Tymoteusz Amilkiewicz zajął 5. miejsce w indywidualnym konkursie na mistrzostwach świata juniorów w skokach narciarskich w Planicy. Polak był blisko medalu, ponieważ po pierwszej serii był trzeci. Po złoto sięgnął faworyt - Austriak Stephan Embacher.

Przed konkursem indywidualnym Polacy nie byli zaliczani do grona faworytów w walce o medal. Biało-Czerwoni przeciętnie prezentowali się w seriach treningowych.
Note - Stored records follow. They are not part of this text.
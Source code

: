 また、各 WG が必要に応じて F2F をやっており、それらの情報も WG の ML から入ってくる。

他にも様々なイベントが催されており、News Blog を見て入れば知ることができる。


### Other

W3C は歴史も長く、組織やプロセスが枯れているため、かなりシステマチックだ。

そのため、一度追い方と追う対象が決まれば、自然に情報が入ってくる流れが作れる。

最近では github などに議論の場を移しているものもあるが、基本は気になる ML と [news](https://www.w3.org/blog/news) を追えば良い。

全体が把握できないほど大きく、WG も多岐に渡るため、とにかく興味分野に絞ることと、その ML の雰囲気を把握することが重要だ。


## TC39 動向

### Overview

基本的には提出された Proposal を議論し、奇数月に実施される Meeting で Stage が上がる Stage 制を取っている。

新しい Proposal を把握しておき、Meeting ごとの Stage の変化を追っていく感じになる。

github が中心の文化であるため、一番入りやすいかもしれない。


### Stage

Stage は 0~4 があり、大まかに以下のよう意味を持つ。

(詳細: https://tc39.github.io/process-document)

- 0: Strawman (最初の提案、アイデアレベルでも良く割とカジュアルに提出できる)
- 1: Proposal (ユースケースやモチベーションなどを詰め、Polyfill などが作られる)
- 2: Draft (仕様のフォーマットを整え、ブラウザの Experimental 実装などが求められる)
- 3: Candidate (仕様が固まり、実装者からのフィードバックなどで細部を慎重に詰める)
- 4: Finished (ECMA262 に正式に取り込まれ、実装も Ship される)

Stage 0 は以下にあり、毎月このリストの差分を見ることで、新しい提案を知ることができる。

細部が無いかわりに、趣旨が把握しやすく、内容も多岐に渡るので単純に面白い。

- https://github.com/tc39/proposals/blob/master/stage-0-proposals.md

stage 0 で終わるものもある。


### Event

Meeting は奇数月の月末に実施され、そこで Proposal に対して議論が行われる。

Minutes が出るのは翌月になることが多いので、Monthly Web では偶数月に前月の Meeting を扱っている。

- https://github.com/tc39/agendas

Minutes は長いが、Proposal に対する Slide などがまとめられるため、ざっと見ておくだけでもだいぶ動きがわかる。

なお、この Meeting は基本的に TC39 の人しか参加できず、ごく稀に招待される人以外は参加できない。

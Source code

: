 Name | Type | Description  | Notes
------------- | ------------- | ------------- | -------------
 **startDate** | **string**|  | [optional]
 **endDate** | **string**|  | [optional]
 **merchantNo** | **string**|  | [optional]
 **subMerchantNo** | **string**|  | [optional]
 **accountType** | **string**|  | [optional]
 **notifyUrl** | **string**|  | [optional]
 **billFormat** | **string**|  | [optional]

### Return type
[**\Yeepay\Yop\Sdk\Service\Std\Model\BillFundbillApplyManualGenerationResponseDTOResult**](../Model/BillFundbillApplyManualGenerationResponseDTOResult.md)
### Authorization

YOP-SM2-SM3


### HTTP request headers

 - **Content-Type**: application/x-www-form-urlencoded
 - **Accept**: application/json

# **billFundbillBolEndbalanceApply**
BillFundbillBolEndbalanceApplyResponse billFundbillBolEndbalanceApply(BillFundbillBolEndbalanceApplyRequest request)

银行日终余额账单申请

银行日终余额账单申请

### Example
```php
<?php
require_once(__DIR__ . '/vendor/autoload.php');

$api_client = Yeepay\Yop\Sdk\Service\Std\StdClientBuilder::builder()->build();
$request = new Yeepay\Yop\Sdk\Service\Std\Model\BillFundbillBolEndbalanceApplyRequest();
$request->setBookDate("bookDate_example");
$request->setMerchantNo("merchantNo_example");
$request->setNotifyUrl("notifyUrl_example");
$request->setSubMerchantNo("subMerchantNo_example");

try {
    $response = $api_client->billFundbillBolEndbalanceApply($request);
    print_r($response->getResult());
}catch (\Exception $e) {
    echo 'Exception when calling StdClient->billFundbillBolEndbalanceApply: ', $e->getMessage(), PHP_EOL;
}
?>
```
Dlatego skok Amilkiewicza w pierwszej serii wlał duże nadzieje w serca polskich fanów. Nasz zawodnik skoczył 95,5 m i zajmował trzecią lokatę. Polak tracił 1,1 pkt do będącego na 2. miejscu Niemca Adriana Tittela i miał 1 "oczko" przewagi nad 4. Erikiem Belshawem z USA.

Niestety w drugiej serii Amilkiewicz nie dał rady utrzymać miejsca na podium. Polak skoczył 96 metrów i zajął 5. pozycję.

Dobrze spisał się także Łukasz Łukaszczyk, który po skokach na 93,5 m i 94 został sklasyfikowany na 7. miejscu.

26. był Kacper Tomasiak, a 27. Klemens Joniak.

Złoty medal zdobył Austriak Stephan Embacher (97 m i 103,5 m). Srebrno przypadło Erikowi Belshawowi (94,5 i 104,5 m), a brąz - Adrianowi Tittelowi (98,5 m i 101 m).

O wielkim pechu może mówić inny z faworytów - Tate Frantz. Amerykanin został bowiem zdyskwalifikowany.